1. The problem statement, all variables and given/known data

A ball is thrown up an (v0) incline. The ball is thrown at an angle phi from the incline and the incline has an angle theta with the ground.
1) Show the ball lands a distance $$R = 2{v_0}^2 sin\theta cos(\theta + \phi ) / (gcos{\phi }^2$$

2) Show that for a given v0 and phi, the maximum possible range up the incline is $$R_{max} = {v_0}^2/(g(1+sin\phi))$$

3. The attempt at a solution

I was able to do 1) fairly easily, however, I'm having a bit of trouble with 2).
I was thinking that since the max range on a horizontal plane is 45 degrees, I could just shift theta by 45 degrees and say $$\theta = 45 + \phi$$ unfortunately, that doesn't seem to lead me to the correct answer.

I was then thinking of taking the derivative of R and seeing if I could find the maximum of it that way.

$$dR/d\theta = cos\theta cos(\theta + \phi) - sin \theta sin( \theta + \phi ) = 0$$
Unfortunately this seems to lead me nowhere (don't know how to solve for theta)

Does anyone know how I should go about finding theta?
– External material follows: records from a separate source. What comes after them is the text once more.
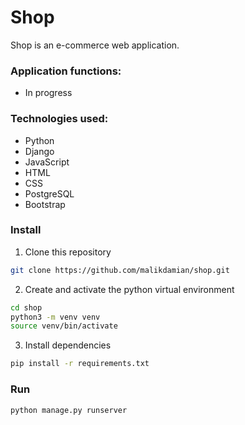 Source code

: # Shop

Shop is an e-commerce web application.

### Application functions:
* In progress


### Technologies used:

* Python
* Django
* JavaScript
* HTML
* CSS
* PostgreSQL
* Bootstrap

### Install

1. Clone this repository

```bash
git clone https://github.com/malikdamian/shop.git
```

2. Create and activate the python virtual environment

```bash
cd shop
python3 -m venv venv
source venv/bin/activate
```

3. Install dependencies

```bash
pip install -r requirements.txt
```

### Run

```bash
python manage.py runserver
```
I was hoping that it was going to be 45 degrees, but I don't think that it is, and now I don't know where to go.

2. May 27, 2008

alphysicist

Hi jesuslovesu,

Could the statement of the problem be wrong here? It states that the angle phi is the launch angle of the ball relative to the incline, and theta is the angle of the incline itself (relative to the ground). Were those supposed to be switched?

If those definitions were true, then for level ground, theta=0, which means that your range formula in part 1 gives zero (since it has a sin(theta) in the numerator).

3. May 27, 2008

jesuslovesu

Oh my bad, sorry yes, theta is the angle of the ball's velocity and phi is the angle of the incline.

4. May 27, 2008

Phizyk

$$s=Rcos\phi$$
$$v_{YO}=v_{0}sin(\phi+\theta)$$
$$v_{XO}=v_{0}cos(\phi+\theta)$$
$$h=v_{YO}t-\frac{gt^{2}}{2}$$
$$s=v_{XO}t$$
so
$$t=\frac{Rcos\phi}{v_{0}cos(\phi+\theta)}$$
so
$$\frac{gR^{2}cos^{2}\phi}{2v_{0}^{2}cos^{2}(\phi+\theta)}+Rsin\phi-\frac{Rsin(\phi+\theta)cos\phi}{cos(\phi+\theta)}=0$$
so
$$R=0$$ or $$R=\frac{2v_{0}^{2}cos(\phi+\theta)sin\theta}{cos^{2}\phi}$$

5. May 27, 2008

Phizyk

$$\frac{dR}{d\theta}=cos\theta{cos(\phi+\theta)}-sin\theta{sin(\phi+\theta)}=0$$
but
$$cos(\phi+\theta)=cos\theta{cos\phi}-sin\theta{sin\phi}$$
$$sin(\phi+\theta)=sin\phi{cos\theta}+cos\phi{sin\theta}$$
to equation
$$\frac{dR}{d\theta}=cos\phi(cos^{2}\theta-sin^{2}\theta)-2sin\theta{cos\theta}sin\phi=0$$
and
$$cos2\theta=cos^{2}\theta-sin^{2}\theta$$
$$sin2\theta=2sin\theta{cos\theta}$$
so
$$tg2\theta=ctg\phi$$

Last edited: May 27, 2008